Certes, nous disons ce que nous voyons. Mais nous ne voyons de nos yeux qu’une très petite partie de la réalité. Le visible est limité à la
« fenêtre optique » -entre l’infra rouge et l’ultra violet. Ni les ondes radio, ni les rayons X ne sont visibles. Peut-on dire que ce qui existe est borné par ce que je vois ? Non, évidemment. Pourtant, pendant des siècles, seuls les astres visibles ont existé. C’était les sept planètes visibles à l’œil nu.

Dans le même temps, le soleil tournait autour de la terre. C’était d’ailleurs l’apparence et le simple bon sens. Et c’était aussi une vérité « religieuse ». Galilée, sur ses vieux jours, a dû apprendre qu’on ne pouvait s’opposer à une « vérité » admise par les plus hautes autorités de son temps. Evidemment, la réalité finit toujours par l’emporter –mais avec retard et, pour beaucoup : seulement à l’autopsie.

Notre pensée est également bornée par une « fenêtre conceptuelle ». Ainsi, tout n’est pas pensable parce que notre pensée est limitée. Notre langage est limité par le concevable, le dicible. Poésie et mystique, parfois, repoussent ces limites, mais ces intuitions mises en mots sont vouées à être interprétées.
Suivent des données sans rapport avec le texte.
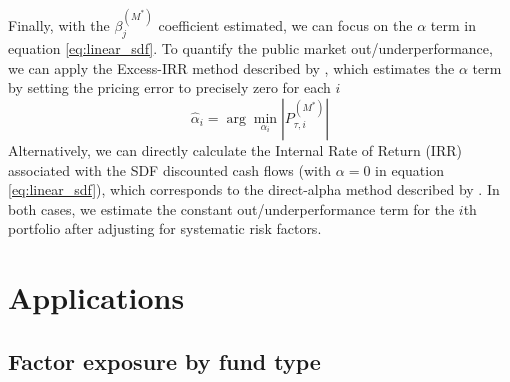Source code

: \documentclass[12pt]{article}
\begin{document}
Finally, with the $\beta_j^{(M^*)}$ coefficient estimated, we can focus on the $\alpha$ term in equation \ref{eq:linear_sdf}.
To quantify the public market out/underperformance, we can apply the Excess-IRR method described by \cite{PG09}, which estimates the $\alpha$ term by setting the pricing error to precisely zero for each $i$
\[
\hat{\alpha}_i = \arg \min_{\alpha_i} \left| P_{\tau, i}^{(M^*)}  \right|
\]
Alternatively, we can directly calculate the Internal Rate of Return (IRR) associated with the SDF discounted cash flows (with $\alpha=0$ in equation \ref{eq:linear_sdf}), which corresponds to the direct-alpha method described by \cite{GGS14}.
In both cases, we estimate the constant out/underperformance term for the $i$th portfolio after adjusting for systematic risk factors.

\section{Applications}
\label{sec:applications}

\subsection{Factor exposure by fund type}
\label{sec:factor_exposure}
\end{document}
Une philosophie inspirée (une théologie ?) s’en empare.

Le religieux n’est pas cérébral, mais souvent sentimental et viscéral. Pour le meilleur et pour le pire. L’équilibre entre ces trois niveaux de l’humain est rarement atteint. Est « religieux » cela, seulement, qui recherche et instaure cet équilibre.

La pensée, par contre, est globalement cérébrale. Elle peut parler de la religion, mais n’en peut rien connaître par elle-même. Elle peut tout savoir de l’habit et ne rien connaître du corps. Etre religieux n’est pas penser ceci ou cela, ni adhérer à une croyance. « Religieux » est de l’ordre du faire, non du « croire ».

Naturellement, l’absence de pensée critique peut aussi conduire à l’aveuglement fanatique. Mais il faut remarquer que les fanatismes se fondent sur une interprétation de type dogmatique. Le « raisonnement » des fanatismes est simple : Est vrai ce que j’ai reçu et que je répète. Ma croyance est la vérité. Par contre, ce qui est différent de ce que je pense est nécessairement faux. D’ailleurs, Dieu est avec moi. Voilà comment la croyance porte le nom de foi et comment la rigidité de la pensée devient vertu.

Un autre écueil est l’exclusivisme doctrinal. La « bonne doctrine » –la seule qui soit vraie, dit-on- est une infirmité de la pensée religieuse identifiée à la religion. En réalité, il n’y a pas de bonne doctrine, ni de « vérité » identifiée à ce que je crois.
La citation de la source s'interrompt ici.